* [Record extracts]:
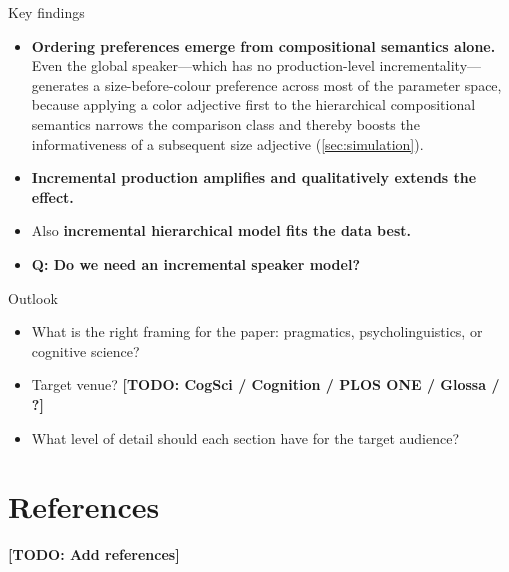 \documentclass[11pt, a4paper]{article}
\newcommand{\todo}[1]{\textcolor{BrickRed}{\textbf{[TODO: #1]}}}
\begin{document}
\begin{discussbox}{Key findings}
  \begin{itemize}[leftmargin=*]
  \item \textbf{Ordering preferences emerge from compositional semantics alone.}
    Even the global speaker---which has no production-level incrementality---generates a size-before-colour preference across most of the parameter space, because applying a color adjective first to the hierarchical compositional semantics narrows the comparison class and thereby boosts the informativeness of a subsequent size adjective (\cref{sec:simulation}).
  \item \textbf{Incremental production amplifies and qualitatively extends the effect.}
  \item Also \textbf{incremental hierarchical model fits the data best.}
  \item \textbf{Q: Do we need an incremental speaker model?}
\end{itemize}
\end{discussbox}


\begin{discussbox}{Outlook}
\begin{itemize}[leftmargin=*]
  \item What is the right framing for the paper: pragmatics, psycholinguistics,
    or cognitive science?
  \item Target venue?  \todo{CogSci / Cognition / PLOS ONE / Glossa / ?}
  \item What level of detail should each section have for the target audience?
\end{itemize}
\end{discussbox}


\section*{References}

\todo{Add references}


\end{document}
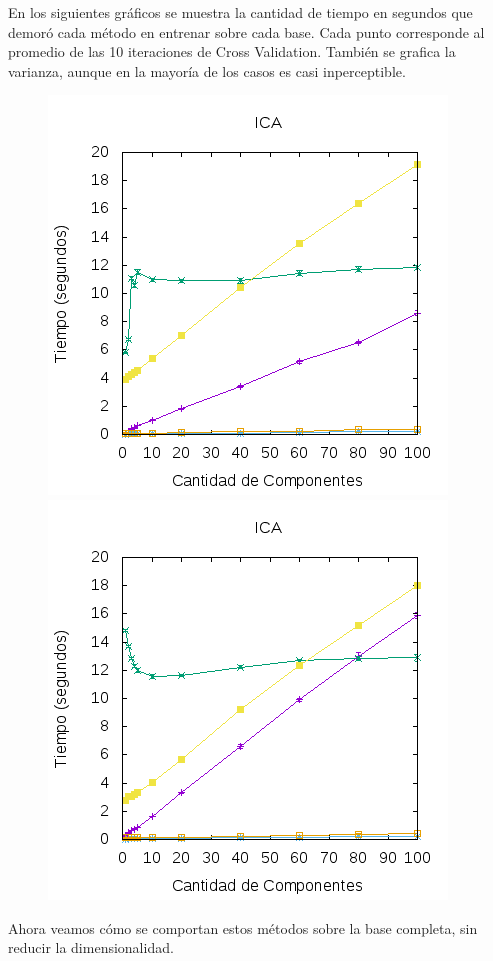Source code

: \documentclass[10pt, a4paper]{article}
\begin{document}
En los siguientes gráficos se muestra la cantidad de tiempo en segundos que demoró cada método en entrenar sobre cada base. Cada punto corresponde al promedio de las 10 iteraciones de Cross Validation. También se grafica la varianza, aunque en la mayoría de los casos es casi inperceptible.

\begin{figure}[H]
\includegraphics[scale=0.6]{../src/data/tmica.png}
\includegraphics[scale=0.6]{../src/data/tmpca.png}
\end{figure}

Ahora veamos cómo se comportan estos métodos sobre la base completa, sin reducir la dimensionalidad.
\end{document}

* [Task objective]: Each line from the one with "Ahora veamos cómo" through the last line of the records must be written out word for word. Include nothing else.

* [Output of the exercise]:
Ahora veamos cómo se comportan estos métodos sobre la base completa, sin reducir la dimensionalidad.
\end{document}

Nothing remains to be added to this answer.